Assignment> Please restate each entry that appears below word for word, without its pictures.

Task data>
******
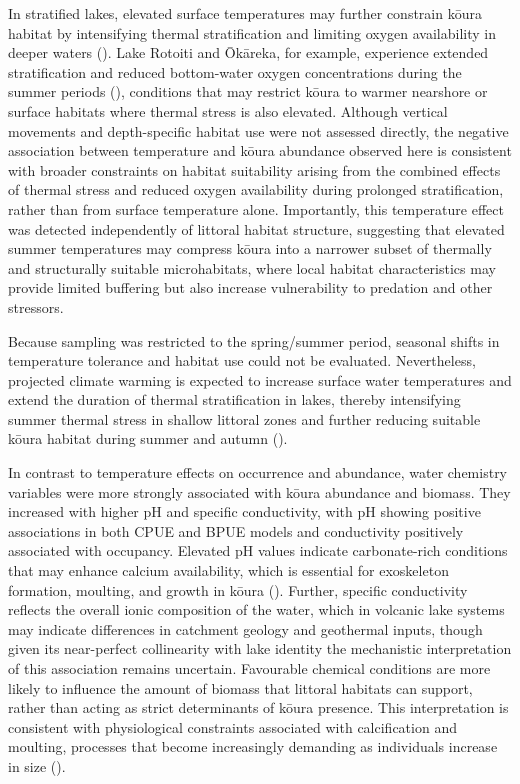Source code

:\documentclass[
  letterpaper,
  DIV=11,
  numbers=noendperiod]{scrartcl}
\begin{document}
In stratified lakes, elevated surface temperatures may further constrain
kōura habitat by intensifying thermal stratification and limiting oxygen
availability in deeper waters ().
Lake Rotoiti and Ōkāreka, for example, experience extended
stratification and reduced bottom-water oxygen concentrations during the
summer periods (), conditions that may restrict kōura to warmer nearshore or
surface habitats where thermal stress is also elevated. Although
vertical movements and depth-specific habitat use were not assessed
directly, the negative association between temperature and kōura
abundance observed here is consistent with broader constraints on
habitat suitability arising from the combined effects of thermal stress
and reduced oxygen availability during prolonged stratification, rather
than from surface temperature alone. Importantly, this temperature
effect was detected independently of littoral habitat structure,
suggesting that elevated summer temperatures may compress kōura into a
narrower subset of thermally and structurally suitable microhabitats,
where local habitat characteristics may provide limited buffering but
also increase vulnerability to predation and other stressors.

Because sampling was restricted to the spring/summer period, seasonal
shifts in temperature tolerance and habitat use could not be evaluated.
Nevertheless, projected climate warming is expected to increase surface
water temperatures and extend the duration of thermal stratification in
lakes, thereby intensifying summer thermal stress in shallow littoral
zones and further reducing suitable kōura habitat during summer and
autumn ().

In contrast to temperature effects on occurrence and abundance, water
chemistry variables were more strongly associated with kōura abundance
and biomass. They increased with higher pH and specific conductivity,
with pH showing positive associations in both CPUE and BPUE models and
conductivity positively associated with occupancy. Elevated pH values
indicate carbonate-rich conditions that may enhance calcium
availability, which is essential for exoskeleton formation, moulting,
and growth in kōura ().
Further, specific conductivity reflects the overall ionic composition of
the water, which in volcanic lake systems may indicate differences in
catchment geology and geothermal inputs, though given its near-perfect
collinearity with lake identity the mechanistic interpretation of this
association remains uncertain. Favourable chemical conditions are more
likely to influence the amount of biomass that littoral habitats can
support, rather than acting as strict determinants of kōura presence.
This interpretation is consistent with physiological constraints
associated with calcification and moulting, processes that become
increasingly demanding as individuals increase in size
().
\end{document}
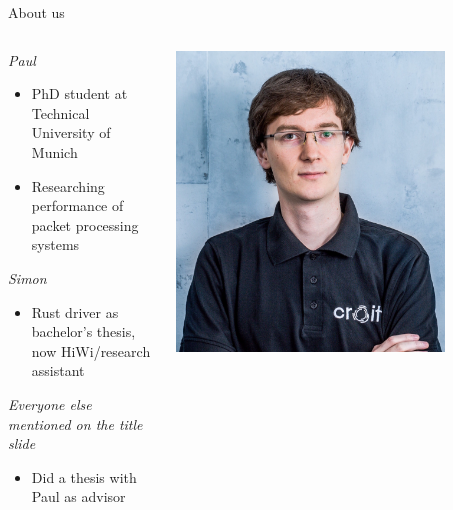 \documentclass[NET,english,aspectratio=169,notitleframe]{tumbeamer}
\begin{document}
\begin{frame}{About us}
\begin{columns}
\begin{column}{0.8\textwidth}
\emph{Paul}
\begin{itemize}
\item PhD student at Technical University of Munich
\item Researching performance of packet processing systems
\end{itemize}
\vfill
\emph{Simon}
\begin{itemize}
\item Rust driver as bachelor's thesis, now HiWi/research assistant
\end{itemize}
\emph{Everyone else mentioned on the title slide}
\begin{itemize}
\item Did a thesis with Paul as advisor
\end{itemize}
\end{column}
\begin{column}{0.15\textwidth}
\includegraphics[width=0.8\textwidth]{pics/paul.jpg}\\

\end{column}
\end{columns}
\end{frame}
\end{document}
******
Final answer>
Source code

:\documentclass[
  letterpaper,
  DIV=11,
  numbers=noendperiod]{scrartcl}
\begin{document}
In stratified lakes, elevated surface temperatures may further constrain
kōura habitat by intensifying thermal stratification and limiting oxygen
availability in deeper waters ().
Lake Rotoiti and Ōkāreka, for example, experience extended
stratification and reduced bottom-water oxygen concentrations during the
summer periods (), conditions that may restrict kōura to warmer nearshore or
surface habitats where thermal stress is also elevated. Although
vertical movements and depth-specific habitat use were not assessed
directly, the negative association between temperature and kōura
abundance observed here is consistent with broader constraints on
habitat suitability arising from the combined effects of thermal stress
and reduced oxygen availability during prolonged stratification, rather
than from surface temperature alone. Importantly, this temperature
effect was detected independently of littoral habitat structure,
suggesting that elevated summer temperatures may compress kōura into a
narrower subset of thermally and structurally suitable microhabitats,
where local habitat characteristics may provide limited buffering but
also increase vulnerability to predation and other stressors.

Because sampling was restricted to the spring/summer period, seasonal
shifts in temperature tolerance and habitat use could not be evaluated.
Nevertheless, projected climate warming is expected to increase surface
water temperatures and extend the duration of thermal stratification in
lakes, thereby intensifying summer thermal stress in shallow littoral
zones and further reducing suitable kōura habitat during summer and
autumn ().

In contrast to temperature effects on occurrence and abundance, water
chemistry variables were more strongly associated with kōura abundance
and biomass. They increased with higher pH and specific conductivity,
with pH showing positive associations in both CPUE and BPUE models and
conductivity positively associated with occupancy. Elevated pH values
indicate carbonate-rich conditions that may enhance calcium
availability, which is essential for exoskeleton formation, moulting,
and growth in kōura ().
Further, specific conductivity reflects the overall ionic composition of
the water, which in volcanic lake systems may indicate differences in
catchment geology and geothermal inputs, though given its near-perfect
collinearity with lake identity the mechanistic interpretation of this
association remains uncertain. Favourable chemical conditions are more
likely to influence the amount of biomass that littoral habitats can
support, rather than acting as strict determinants of kōura presence.
This interpretation is consistent with physiological constraints
associated with calcification and moulting, processes that become
increasingly demanding as individuals increase in size
().
\end{document}
 \documentclass[NET,english,aspectratio=169,notitleframe]{tumbeamer}
\begin{document}
\begin{frame}{About us}
\begin{columns}
\begin{column}{0.8\textwidth}
\emph{Paul}
\begin{itemize}
\item PhD student at Technical University of Munich
\item Researching performance of packet processing systems
\end{itemize}
\vfill
\emph{Simon}
\begin{itemize}
\item Rust driver as bachelor's thesis, now HiWi/research assistant
\end{itemize}
\emph{Everyone else mentioned on the title slide}
\begin{itemize}
\item Did a thesis with Paul as advisor
\end{itemize}
\end{column}
\begin{column}{0.15\textwidth}
\includegraphics[width=0.8\textwidth]{pics/paul.jpg}\\

\end{column}
\end{columns}
\end{frame}
\end{document}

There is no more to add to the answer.